David Green

David Green (Books) is the imprint under which I publish booklets of my own poems, or did. The 'Collected Poems' are now available as a pdf. The website is now what it has become. It keeps me out of more trouble than it gets me into. I hope you find at least some of it worthwhile.

Thursday 27 December 2018

I Like Alf

Paul Jones, I Like Alf (Mousehold Press)



Alf Engers was to cycling what Alex Higgins was to snooker, for want of a better comparison. Charismatic, controversial and maverick, he did things his own way, not always to the liking of the sport's governing bodies but was impossible to ignore and a champion in spite of whatever circumstances were put in his way.
It was possible to ignore him for the majority of the public who in the 1960's and 70's had no idea about what was going on in the esoteric sport of cycling, on the road, on the track and in time-trialling. It was not always headline news and a boom sport, it was more like an undercover operation known about by a select few who knew their stuff.
Paul Jones has produced a gripping account of Alf's turbulent career based on recent interviews with the man himself and, as a rider who achieved sub-50 minute times for 25 miles and a talented writer capable of telling the story in the spirit it benefits from being told in, he is well ahead of many such sports books not always as well-placed to do so.
Alf Engers was a baker who worked nights which didn't lend itself to traditional timetables for training and preparation for early morning racing. He was also very much his own man, regularly moving from club to club, and thus dependent on the devoted patronage of those who believed in him but found himself perennially caught between cycling's 'North London Mafia' and those whose scriptures were the RTTC rulebook as interpreted by them,
the RRTC made the Taliban Militia look like Club 18-30 holiday reps.

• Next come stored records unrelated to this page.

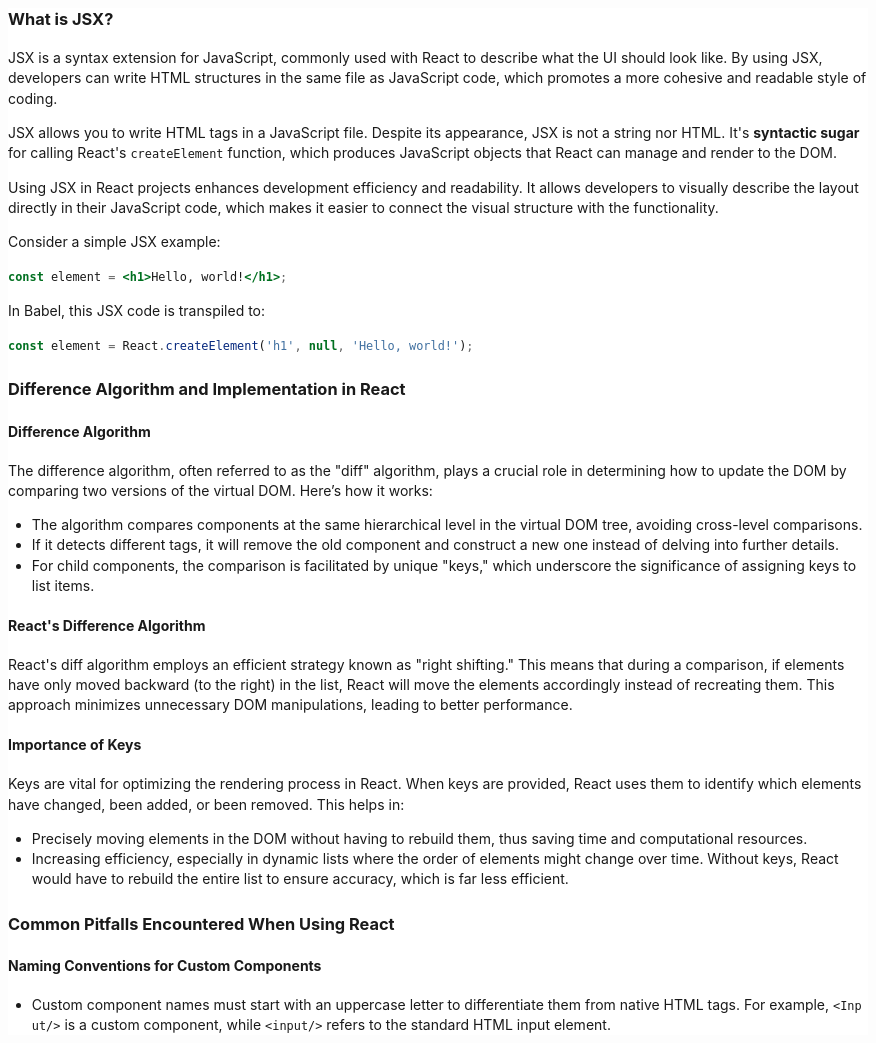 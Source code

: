 ### What is JSX?
JSX is a syntax extension for JavaScript, commonly used with React to describe what the UI should look like. By using JSX, developers can write HTML structures in the same file as JavaScript code, which promotes a more cohesive and readable style of coding.

JSX allows you to write HTML tags in a JavaScript file. Despite its appearance, JSX is not a string nor HTML. It's **syntactic sugar** for calling React's `createElement` function, which produces JavaScript objects that React can manage and render to the DOM.

Using JSX in React projects enhances development efficiency and readability. It allows developers to visually describe the layout directly in their JavaScript code, which makes it easier to connect the visual structure with the functionality.

Consider a simple JSX example:
```jsx
const element = <h1>Hello, world!</h1>;
```
In Babel, this JSX code is transpiled to:
```javascript
const element = React.createElement('h1', null, 'Hello, world!');
```

### Difference Algorithm and Implementation in React

#### Difference Algorithm
The difference algorithm, often referred to as the "diff" algorithm, plays a crucial role in determining how to update the DOM by comparing two versions of the virtual DOM. Here’s how it works:
- The algorithm compares components at the same hierarchical level in the virtual DOM tree, avoiding cross-level comparisons.
- If it detects different tags, it will remove the old component and construct a new one instead of delving into further details.
- For child components, the comparison is facilitated by unique "keys," which underscore the significance of assigning keys to list items.

#### React's Difference Algorithm
React's diff algorithm employs an efficient strategy known as "right shifting." This means that during a comparison, if elements have only moved backward (to the right) in the list, React will move the elements accordingly instead of recreating them. This approach minimizes unnecessary DOM manipulations, leading to better performance.

#### Importance of Keys
Keys are vital for optimizing the rendering process in React. When keys are provided, React uses them to identify which elements have changed, been added, or been removed. This helps in:
- Precisely moving elements in the DOM without having to rebuild them, thus saving time and computational resources.
- Increasing efficiency, especially in dynamic lists where the order of elements might change over time. Without keys, React would have to rebuild the entire list to ensure accuracy, which is far less efficient.

### Common Pitfalls Encountered When Using React

#### Naming Conventions for Custom Components
- Custom component names must start with an uppercase letter to differentiate them from native HTML tags. For example, `<Input/>` is a custom component, while `<input/>` refers to the standard HTML input element.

But, as the title does much to suggest, Jones is ultra-sympathetic to the Engers point of view. Those of us interested in sport for sport's sake, rather than administration for administration's sake, always were, too, and one can't come out of reading this book without being even more so but, partisan as it so clearly is, one would just like to hear something from the self-styled apparatchiks of the ruling body to see if, for example, the ban from amatuer competition imposed on Engers after his return from the grey-ish area of 'independent' status was at all justified. It was, after all, a time in which the Olympic Games was for amateurs, as was Rugby Union, while the Soviet Union could train athletes full-time by giving them positions in the army.
Such blurred lines have always benefitted students of the law more than those taking part.

Alf Engers came from school athletics, via the post-war cycle speedway scene, which was the equivalent of skiffle in pop music, and track racing, a world populated by such characters as,
You always knew where you stood with Len Thorpe because he would always let you down.

Famously, a three-man Team Time Trial unit, including Engers and the 'taciturn' John Woodburn, beat the Olympic squad in the run up to the Games but, selection committees knowing who they were selecting anyway, they selected who they were going to select anyway. Alf is forever up against the 'powers that be', sometimes happy to take a sabbatical, whether imposed or not, and return to his angling or, indeed, on that first occasion, to form a skiffle band.
I don't think his mythology was of his own making - his dedication and dedication to detail foresaw SKY's marginal gains theory several decades ahead - but he was capable of living up to it as an idiosyncratic time-triallist who turned up in a fur coat and dark glasses. Talent has its own mystique for the rest of us who don't possess it but, for me, it is in the attitude whereby,
they laughed at things in a sport in which laughing at things was no laughing matter.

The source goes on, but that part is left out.